I just feel like I'm kind of watching everything through a screen. I feel really removed, detached, like I don't quite belong.
Things happen, really nice things, like when my parents threw a surprise party for me, and all my friends are there, and I smile and laugh because I know its a happy event, and I should be smiling and laughing, but I don't feel it inside.
I'm not a social recluse or anything, I have lots of friends, I go school, work, I go to a lot of parties, and clubbing and that, but nothing ever feels quite real.
I feel really alone, I'm sitting here now, and I just have this horrible uncomfortable feeling in my gut, and I can only describe it as loneliness. I feel sad quite a lot, but not for the right reasons. This girl I really really like told me last night that she could only ever like me as a friend, and that makes me feel sad, but only because I feel like I should be with her.
Thats what it's like, I know how I should be feeling, and I act that way, but I don't really feel it.

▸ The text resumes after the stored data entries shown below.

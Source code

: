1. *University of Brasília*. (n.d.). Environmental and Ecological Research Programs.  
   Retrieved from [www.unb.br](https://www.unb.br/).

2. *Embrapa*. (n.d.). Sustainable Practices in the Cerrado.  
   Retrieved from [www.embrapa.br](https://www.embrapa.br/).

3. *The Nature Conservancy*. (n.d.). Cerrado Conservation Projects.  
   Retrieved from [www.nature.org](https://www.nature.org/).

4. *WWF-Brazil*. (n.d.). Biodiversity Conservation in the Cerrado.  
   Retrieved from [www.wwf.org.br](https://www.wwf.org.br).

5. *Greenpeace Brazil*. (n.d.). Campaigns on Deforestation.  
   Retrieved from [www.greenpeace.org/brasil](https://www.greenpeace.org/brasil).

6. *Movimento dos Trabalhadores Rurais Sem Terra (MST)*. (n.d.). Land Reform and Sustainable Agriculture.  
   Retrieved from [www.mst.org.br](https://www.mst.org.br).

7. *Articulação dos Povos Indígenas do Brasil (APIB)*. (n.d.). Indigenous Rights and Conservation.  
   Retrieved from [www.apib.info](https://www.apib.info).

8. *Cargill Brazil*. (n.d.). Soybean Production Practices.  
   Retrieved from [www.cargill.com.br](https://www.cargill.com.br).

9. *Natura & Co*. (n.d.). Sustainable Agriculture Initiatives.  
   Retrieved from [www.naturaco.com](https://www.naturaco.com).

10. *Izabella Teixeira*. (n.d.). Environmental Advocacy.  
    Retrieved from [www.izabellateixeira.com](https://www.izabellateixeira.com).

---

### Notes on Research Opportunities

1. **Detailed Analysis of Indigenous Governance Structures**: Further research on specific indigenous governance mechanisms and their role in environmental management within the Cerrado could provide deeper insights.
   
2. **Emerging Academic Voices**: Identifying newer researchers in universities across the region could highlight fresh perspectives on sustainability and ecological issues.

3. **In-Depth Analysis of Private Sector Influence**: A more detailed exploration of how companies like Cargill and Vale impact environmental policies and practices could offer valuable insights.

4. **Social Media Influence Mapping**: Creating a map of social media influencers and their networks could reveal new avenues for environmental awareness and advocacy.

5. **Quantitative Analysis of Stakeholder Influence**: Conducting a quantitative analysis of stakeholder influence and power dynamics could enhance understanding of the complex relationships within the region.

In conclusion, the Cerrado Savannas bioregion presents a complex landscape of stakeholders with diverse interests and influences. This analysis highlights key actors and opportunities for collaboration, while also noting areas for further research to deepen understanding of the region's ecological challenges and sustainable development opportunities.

The only thing I can really relate it to is that Dextar TV show, if anyones seen it? Not the killing people part, I don't want to kill anyone, but the not really feeling/understanding anything. Thats what it is like for me.
I don't know why I'm telling you all this, or what I hope to achieve, but I just wanted to get it off my chest. I don't really know how anyone can help, but you never know.
Has/does anyone else feel this way?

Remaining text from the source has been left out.